DIRECTIONS
Number of lines below with the word "will": state it and write nothing more.

[Source data]
══════════
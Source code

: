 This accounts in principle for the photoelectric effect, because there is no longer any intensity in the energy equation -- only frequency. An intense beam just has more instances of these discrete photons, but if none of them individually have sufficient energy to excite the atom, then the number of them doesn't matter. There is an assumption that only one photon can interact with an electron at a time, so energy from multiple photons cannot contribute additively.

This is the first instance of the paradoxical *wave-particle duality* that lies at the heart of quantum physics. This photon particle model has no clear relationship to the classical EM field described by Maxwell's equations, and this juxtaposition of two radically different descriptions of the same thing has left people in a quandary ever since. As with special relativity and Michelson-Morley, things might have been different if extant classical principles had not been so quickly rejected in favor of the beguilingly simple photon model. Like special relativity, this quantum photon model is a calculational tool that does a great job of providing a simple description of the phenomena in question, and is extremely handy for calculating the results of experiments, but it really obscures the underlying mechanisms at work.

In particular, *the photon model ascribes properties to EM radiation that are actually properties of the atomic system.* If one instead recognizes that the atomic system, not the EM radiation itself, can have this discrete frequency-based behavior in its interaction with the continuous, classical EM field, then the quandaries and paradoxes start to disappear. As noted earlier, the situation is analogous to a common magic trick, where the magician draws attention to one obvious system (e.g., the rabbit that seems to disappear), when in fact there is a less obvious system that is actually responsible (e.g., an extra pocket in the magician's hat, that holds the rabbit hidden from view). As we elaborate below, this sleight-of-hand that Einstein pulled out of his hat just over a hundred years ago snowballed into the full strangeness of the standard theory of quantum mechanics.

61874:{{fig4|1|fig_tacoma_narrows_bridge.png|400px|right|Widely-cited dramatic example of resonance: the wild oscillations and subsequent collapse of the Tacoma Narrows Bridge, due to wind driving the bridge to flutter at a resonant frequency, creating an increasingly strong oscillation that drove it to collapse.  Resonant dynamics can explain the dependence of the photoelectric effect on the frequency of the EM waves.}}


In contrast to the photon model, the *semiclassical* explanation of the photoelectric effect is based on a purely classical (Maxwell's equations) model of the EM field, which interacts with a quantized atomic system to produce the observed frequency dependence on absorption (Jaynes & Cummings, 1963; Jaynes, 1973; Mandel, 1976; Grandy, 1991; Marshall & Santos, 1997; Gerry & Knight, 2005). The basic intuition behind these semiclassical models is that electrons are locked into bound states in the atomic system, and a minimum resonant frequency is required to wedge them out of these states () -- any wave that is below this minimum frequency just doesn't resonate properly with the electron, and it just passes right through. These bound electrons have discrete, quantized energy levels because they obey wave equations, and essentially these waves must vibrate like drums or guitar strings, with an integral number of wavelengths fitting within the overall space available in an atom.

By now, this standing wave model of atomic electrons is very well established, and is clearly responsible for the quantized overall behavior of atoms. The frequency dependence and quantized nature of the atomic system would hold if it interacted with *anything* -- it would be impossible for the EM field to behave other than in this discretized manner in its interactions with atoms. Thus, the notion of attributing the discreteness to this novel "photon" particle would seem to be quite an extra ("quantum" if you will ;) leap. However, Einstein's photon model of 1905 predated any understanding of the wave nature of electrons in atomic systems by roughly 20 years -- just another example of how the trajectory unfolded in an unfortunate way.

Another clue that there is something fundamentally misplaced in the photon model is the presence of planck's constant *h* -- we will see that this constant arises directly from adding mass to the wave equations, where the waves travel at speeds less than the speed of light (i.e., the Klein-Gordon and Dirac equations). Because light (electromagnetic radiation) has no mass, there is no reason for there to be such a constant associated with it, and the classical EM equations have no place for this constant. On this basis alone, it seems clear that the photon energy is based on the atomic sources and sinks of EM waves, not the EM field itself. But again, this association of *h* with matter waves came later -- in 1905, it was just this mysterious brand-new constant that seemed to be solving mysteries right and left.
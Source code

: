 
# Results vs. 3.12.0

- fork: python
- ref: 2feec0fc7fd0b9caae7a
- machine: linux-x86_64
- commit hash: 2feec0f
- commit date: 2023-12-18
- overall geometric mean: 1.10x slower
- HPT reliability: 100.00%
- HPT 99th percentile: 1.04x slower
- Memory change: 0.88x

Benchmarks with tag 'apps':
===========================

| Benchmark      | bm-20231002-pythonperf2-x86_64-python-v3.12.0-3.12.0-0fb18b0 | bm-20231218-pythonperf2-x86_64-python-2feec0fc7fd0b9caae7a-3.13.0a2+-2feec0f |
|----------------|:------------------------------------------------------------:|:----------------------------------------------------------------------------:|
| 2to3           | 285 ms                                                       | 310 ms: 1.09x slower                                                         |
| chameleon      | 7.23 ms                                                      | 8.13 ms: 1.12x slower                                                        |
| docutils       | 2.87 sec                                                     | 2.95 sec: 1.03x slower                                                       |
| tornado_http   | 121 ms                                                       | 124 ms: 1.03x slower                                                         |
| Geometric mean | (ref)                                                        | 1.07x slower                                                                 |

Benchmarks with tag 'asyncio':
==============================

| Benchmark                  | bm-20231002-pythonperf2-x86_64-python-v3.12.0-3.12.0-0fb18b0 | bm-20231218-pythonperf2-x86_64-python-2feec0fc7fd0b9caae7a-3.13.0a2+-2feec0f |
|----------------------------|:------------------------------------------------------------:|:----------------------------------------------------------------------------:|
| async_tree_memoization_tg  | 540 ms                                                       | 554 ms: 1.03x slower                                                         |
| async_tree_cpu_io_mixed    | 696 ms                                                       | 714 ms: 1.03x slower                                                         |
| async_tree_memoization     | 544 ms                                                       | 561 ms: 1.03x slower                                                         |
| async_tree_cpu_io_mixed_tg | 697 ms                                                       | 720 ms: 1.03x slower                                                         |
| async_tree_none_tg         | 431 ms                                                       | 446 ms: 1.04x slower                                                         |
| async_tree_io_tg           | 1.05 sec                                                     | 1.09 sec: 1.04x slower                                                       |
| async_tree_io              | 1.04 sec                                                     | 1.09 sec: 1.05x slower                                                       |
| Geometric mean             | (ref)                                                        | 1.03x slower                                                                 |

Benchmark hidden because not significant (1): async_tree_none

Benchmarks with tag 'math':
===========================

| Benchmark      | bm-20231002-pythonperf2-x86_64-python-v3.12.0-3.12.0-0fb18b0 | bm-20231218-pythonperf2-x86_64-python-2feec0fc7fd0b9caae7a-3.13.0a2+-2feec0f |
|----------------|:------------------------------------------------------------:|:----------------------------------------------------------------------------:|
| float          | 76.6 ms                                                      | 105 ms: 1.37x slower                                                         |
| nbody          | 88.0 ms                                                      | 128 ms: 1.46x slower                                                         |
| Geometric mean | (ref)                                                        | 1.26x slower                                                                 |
══════════
SOLUTION
2